Customs Convention on Containers
The Customs Convention on Containers is a United Nations and International Maritime Organization treaty whereby states agree to allow intermodal containers to be temporarily brought into their states duty- and tax-free.
The original Convention was concluded in Geneva on 18 May 1956 and entered into force on 4 August 1959. On 2 December 1972, a new Convention was concluded with the provision that when it entered into force, it would replace the 1956 Convention for the parties that ratify it. The 1972 Convention entered into force on 6 December 1975. The 1956 Convention was ratified by 44 states; as of 2016, the 1972 Convention has been ratified by 40 states.
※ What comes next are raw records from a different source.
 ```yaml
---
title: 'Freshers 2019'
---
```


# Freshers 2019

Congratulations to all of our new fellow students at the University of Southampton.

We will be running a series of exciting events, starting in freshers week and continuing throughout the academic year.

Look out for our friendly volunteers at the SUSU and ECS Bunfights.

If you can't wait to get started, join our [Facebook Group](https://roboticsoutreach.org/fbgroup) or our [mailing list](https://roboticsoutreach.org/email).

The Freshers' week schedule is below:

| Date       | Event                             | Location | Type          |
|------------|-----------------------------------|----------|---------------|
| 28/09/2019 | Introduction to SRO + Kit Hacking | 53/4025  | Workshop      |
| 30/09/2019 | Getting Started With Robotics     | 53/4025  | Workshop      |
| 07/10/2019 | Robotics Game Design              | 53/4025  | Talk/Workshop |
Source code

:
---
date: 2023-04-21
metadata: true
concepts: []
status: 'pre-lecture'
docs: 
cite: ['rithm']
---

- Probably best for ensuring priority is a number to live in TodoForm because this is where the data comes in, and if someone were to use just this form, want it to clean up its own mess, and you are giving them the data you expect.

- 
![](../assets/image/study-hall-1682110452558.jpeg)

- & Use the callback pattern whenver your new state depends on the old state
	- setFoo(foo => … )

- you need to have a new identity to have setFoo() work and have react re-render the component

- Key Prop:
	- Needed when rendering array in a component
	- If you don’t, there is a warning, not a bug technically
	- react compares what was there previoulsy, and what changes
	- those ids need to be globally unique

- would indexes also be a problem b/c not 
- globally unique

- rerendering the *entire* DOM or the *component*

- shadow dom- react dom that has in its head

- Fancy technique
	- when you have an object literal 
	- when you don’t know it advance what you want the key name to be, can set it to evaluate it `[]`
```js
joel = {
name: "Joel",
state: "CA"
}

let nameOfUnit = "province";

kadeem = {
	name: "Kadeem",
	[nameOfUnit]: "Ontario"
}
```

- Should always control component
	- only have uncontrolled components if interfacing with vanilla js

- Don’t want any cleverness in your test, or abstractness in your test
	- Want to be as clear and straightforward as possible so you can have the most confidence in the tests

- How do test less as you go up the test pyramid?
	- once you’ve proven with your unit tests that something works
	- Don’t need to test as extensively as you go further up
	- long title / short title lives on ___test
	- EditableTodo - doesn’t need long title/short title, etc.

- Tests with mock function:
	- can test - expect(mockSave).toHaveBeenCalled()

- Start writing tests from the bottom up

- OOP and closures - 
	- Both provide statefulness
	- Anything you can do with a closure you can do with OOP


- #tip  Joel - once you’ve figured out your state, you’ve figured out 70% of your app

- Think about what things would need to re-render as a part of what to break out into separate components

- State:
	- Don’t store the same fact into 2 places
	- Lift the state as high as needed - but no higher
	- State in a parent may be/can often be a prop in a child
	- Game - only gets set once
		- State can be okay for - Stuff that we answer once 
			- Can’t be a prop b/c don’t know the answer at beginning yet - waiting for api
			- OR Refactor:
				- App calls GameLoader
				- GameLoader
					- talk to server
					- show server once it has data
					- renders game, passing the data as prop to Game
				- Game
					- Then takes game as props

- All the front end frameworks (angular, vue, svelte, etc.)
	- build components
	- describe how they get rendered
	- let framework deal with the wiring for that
The International Container Bureau was instrumental in the creation of the revised 1972 Convention.
The Convention allows for shipping containers to be brought from a ratifying state into a ratifying state duty- and tax-free for a period of three months.
The Convention was concluded at the same conference that concluded the Customs Convention on the Temporary Importation of Commercial Road Vehicles, the Customs Convention on the Temporary Importation for Private Use of Aircraft and Pleasure Boats, and the CMR Convention.
The Convention was somewhat superseded in 1990 by the Istanbul Convention, which combines in one single instrument the various conventions on the temporary admission of specific goods.